Historicamente, as lutas populares no Haiti são frequentemente quebradas pela traição. Os políticos fazem sempre um espectáculo de utilizar o sofrimento do povo em batalhas políticas para beneficiar os seus próprios interesses, em detrimento do interesse superior da nação.
No que nos diz respeito neste artigo, entendemos que o mandato presidencial de Jovenel Moïse, além de improdutivo, foi marcado por uma instabilidade política que ele criou ou não foi capaz de evitar, deixando assim o campo aberto para os opositores políticos o levarem a cabo, apesar dos seus numerosos apelos ao diálogo até ao seu assassinato, inclusive.
Ironicamente, antes da assinatura do acordo de 11 de Setembro de 2021, o SDP tinha, em Abril de 2019, equiparado as consultas políticas do Executivo a uma iniciativa de partilha de bolos. Os representantes do sector escreveram mesmo isto numa correspondência datada de segunda-feira, 1 de Abril de 2019. O SDP, na sua carta, citada por AlterPresse, especificou que a detenção de todos os esbanjadores de fundos da PetroCaribe, incluindo o Presidente Jovenel Moise, de todos os autores e cúmplices do “massacre de La Saline”, um distrito popular no norte da capital, e dos assassinatos perpetrados durante as manifestações pacíficas, estão entre as exigências do povo que o sector pretendia transportar.
Se aqueles que traíram o movimento popular durante a era PHTK forem considerados traidores, talvez seja difícil diferenciar entre o Secteur Démocratique et Populaire e Nenel Cassy, que os traiu, tendo em conta a não aplicação do acordo de 11 de Setembro, que não tem sido eficaz, nem sequer eficiente. O que é certo é que nem o SDP nem o seu alegado desertor, o antigo senador Nenel Cassy, ao assinar o acordo de 11 de Setembro com o poder executivo, trouxeram calma e eficácia à governação do país, através dos julgamentos PetroCaribe e Massacre nos bairros populares, a restauração da segurança e da paz, a formação de um conselho eleitoral, entre outros. Pelo contrário, são os bandidos que estão a substituir o Estado em vários bairros da área metropolitana de Port-au-Prince e em algumas cidades provinciais. As principais instituições estatais são disfuncionais.

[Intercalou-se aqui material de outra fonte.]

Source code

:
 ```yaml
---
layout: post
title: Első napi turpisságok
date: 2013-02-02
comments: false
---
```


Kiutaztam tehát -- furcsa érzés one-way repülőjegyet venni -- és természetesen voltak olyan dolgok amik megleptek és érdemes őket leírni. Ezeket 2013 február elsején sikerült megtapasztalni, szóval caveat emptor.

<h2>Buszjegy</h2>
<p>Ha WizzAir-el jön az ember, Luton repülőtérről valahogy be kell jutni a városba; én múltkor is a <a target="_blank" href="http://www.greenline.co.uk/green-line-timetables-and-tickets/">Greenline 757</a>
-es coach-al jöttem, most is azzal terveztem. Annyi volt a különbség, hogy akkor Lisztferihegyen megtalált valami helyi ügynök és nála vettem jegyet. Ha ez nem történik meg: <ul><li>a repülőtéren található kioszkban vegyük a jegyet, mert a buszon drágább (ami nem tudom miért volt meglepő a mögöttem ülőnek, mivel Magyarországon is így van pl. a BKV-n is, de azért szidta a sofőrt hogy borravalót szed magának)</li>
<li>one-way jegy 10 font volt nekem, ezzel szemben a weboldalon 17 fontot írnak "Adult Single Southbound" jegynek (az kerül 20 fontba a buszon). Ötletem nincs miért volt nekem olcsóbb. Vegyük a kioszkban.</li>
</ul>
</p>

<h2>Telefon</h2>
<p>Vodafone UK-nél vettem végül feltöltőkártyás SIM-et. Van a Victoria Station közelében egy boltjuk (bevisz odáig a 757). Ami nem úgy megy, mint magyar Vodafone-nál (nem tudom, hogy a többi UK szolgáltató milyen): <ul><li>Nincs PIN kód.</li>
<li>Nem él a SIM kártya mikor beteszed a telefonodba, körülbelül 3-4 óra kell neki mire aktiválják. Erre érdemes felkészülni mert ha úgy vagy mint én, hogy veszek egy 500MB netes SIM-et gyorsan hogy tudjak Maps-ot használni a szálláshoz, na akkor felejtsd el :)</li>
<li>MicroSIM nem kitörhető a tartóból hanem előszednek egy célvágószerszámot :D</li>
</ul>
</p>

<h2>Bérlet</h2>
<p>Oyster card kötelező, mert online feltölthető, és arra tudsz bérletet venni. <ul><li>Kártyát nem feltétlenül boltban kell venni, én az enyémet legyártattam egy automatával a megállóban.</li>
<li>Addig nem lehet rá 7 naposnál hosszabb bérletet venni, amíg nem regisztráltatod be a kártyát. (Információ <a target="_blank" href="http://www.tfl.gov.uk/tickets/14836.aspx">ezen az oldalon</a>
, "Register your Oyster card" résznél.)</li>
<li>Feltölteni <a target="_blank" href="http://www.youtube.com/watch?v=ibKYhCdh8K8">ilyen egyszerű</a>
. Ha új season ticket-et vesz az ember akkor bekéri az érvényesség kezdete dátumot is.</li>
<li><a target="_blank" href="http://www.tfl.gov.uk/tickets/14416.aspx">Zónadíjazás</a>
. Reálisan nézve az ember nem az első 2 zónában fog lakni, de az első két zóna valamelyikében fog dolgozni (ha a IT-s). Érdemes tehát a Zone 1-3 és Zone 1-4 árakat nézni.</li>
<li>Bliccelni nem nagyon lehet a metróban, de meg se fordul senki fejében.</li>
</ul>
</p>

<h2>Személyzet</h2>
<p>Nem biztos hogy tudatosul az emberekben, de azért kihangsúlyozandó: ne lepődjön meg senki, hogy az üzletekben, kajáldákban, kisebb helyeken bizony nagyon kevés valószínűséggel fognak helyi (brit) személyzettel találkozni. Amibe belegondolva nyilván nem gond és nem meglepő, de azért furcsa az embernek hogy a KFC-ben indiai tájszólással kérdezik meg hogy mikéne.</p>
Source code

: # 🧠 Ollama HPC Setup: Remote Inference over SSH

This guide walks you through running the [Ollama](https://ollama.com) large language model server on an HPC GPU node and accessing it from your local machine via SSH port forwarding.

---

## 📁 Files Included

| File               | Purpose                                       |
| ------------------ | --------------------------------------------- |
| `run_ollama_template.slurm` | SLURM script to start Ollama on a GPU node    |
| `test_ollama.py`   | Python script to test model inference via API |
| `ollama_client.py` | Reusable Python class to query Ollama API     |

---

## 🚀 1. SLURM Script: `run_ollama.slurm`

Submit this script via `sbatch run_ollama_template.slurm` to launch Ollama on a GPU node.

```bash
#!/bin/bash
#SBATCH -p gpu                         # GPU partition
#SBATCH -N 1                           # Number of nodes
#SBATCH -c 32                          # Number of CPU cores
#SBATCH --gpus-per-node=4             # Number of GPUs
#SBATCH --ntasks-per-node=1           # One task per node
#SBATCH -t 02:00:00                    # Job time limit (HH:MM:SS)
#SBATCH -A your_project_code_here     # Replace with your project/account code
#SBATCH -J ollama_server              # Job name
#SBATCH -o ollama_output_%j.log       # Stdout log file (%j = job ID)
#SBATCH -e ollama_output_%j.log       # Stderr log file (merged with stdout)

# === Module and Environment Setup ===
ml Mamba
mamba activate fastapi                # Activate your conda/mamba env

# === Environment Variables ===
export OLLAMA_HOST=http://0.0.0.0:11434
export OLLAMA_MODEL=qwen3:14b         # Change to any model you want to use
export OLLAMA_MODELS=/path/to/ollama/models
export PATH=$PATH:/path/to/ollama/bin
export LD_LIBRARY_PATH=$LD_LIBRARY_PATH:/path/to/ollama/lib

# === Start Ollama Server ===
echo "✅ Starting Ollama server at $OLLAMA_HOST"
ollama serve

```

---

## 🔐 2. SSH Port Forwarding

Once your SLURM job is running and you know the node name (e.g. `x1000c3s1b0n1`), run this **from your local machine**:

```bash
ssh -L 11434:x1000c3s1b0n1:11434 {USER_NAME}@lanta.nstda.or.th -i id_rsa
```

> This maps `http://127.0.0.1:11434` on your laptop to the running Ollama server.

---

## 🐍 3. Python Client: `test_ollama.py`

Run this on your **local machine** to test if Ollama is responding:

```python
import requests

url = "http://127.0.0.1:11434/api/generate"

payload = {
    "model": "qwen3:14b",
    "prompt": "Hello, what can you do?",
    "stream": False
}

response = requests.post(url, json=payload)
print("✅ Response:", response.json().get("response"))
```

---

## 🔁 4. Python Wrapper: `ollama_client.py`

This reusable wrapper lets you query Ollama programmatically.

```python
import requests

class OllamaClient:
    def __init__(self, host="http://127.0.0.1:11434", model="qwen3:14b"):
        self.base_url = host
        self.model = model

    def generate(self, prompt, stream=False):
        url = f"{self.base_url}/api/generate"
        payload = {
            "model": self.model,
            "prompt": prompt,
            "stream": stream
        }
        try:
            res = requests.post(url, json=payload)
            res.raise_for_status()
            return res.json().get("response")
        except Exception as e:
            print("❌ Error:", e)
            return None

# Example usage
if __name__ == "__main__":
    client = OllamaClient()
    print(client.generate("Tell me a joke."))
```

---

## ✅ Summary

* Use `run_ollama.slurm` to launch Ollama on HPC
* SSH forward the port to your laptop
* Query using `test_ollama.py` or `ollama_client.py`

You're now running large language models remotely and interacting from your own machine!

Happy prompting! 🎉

SDP, Nenel Cassy, divisão no campo de amigos tornados inimigos, golpe político ou o que quer que seja, sem interesse para o povo à vista.
E pensar que o antigo Senador Nenel Cassy, membro fundador do SDP, está agora a abandonar o SDP, quebrando o acordo de 11 de Setembro de 2021 com a PHTK, como é que isto pode ser de alguma utilidade para a República moribunda?